According to The New York Times report from Saturday, Capt. Ashraf al-Kholi told the hosts they should persuade their viewers to support the idea that the capital of a future Palestinian state should be Ramallah rather than Jerusalem.
It said people cited by the USA daily were not either TV hosts or had stopped appearing on television even before Trump's Jerusalem move.
The recordings in Arabic, aired by the Mekameleen TV network late on Sunday, were first reported on by the New York Times and appeared to contradict Egypt's public condemnation of the United States move.
Host Azmi Megahed, the fourth person el-Kholi spoke with, confirmed the conversation to the Times.
"It is inappropriate for The New York Times, a reputable newspaper, to publish such allegations", said an official statement by Egypt's State Information Service (SIS).
The statement added that Egypt has expressed "in word and dead" its position on the Jerusalem issue at the United Nations despite threats by the USA to cut off aid to countries that condemn its Jerusalem decision at the UN General Assembly. "We have enough on our plate".
An intifada would not serve Egypt's national security interests because an intifada would revive the Islamists and Hamas.
He added, "I think the USA is working intentionally to try to create an atmosphere which says that their move has been committed or taken with a tacit approval of certain Arab governments". Later on, he said in press statements that he intends to file a complaint. "Hamas would be reborn once more", Kholi said, according to the paper.
Egypt has long accused Hamas of supporting groups fighting its security forces in the Sinai peninsula, a region that borders Gaza and Israel.
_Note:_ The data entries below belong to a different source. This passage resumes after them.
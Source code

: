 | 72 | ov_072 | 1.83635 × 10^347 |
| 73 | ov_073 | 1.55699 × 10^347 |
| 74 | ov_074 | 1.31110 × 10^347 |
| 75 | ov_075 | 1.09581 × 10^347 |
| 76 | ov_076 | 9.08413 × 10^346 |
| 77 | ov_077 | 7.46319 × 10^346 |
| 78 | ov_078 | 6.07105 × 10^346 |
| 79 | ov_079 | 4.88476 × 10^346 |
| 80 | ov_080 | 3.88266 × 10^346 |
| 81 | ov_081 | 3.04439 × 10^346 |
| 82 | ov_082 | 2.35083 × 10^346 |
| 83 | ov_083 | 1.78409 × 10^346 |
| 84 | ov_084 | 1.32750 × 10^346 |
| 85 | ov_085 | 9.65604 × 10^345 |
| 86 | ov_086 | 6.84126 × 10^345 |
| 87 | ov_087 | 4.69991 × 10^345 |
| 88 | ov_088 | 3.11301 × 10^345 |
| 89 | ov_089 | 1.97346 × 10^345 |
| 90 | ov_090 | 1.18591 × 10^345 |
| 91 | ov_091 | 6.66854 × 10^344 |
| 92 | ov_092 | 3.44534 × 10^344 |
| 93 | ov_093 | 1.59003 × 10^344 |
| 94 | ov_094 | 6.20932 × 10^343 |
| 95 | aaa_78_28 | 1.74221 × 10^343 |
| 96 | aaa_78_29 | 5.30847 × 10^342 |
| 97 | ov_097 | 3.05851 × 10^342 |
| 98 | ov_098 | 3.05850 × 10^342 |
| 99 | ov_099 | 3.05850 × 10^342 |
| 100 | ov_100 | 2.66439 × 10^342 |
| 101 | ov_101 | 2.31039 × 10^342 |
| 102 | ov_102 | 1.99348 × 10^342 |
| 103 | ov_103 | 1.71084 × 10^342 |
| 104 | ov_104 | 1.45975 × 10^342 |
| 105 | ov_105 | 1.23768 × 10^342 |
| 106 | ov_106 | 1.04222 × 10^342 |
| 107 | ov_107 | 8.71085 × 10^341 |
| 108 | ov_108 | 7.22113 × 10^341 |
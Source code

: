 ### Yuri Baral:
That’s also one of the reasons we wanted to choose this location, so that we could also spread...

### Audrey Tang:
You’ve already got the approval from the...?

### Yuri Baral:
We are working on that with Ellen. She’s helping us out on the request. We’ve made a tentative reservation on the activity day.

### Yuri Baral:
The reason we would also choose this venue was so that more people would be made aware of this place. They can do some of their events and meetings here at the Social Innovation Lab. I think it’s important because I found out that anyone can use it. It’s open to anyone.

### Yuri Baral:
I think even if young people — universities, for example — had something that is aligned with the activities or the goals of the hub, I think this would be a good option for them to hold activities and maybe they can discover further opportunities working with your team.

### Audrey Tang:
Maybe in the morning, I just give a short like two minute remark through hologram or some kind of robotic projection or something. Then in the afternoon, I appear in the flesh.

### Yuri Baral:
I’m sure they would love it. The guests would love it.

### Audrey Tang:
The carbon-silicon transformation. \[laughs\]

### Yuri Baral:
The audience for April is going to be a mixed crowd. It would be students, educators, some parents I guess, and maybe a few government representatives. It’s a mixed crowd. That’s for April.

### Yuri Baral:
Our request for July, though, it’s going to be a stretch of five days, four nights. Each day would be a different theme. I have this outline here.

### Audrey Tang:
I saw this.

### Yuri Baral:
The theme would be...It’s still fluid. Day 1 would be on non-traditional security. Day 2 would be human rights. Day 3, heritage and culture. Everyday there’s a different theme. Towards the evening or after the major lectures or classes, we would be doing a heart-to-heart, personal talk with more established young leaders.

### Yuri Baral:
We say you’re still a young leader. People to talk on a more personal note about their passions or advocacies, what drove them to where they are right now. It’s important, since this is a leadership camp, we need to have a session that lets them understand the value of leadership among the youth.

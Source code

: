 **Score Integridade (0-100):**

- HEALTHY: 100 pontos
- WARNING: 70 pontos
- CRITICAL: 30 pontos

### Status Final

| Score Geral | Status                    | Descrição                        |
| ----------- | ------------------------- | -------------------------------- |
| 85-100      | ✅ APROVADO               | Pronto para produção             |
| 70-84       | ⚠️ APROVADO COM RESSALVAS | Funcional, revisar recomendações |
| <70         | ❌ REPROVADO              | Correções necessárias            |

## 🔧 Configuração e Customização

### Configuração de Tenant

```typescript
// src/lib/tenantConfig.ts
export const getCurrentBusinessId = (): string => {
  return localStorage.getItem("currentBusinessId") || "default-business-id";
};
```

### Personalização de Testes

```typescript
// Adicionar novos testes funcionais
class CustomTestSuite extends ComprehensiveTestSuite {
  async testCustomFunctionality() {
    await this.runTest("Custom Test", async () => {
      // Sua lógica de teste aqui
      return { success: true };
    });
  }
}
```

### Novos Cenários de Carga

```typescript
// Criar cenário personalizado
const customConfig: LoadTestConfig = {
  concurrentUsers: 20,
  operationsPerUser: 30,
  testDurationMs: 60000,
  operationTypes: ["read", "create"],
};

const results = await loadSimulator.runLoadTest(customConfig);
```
Following U.S. President Donald Trump's Jerusalem announcement, Egypt submitted a UN Security Council resolution demanding a reversal of the decision, whilst Egyptian state media reported that President al-Sisi had personally protested to Trump.
The SIS said that the people mentioned in the article were incorrectly labeled "the hosts of several influential talk shows in Egypt". "Concessions are a must and if we reach a concession whereby Jerusalem will be - Ramallah will be the capital of Palestine, to end the war and so no one else dies, then we would go for it".
A set of leaked audiotapes reveal that the Egyptian government has all but abandoned its solidarity with the Palestinian people.
"I am friends with Ashraf and we talk all the time", Megahed said. "I have no problem saying all of the things you heard in that call in public".
One of the phone calls was also to well-known Egyptian actor and singer, Yousra, who heeded his advice.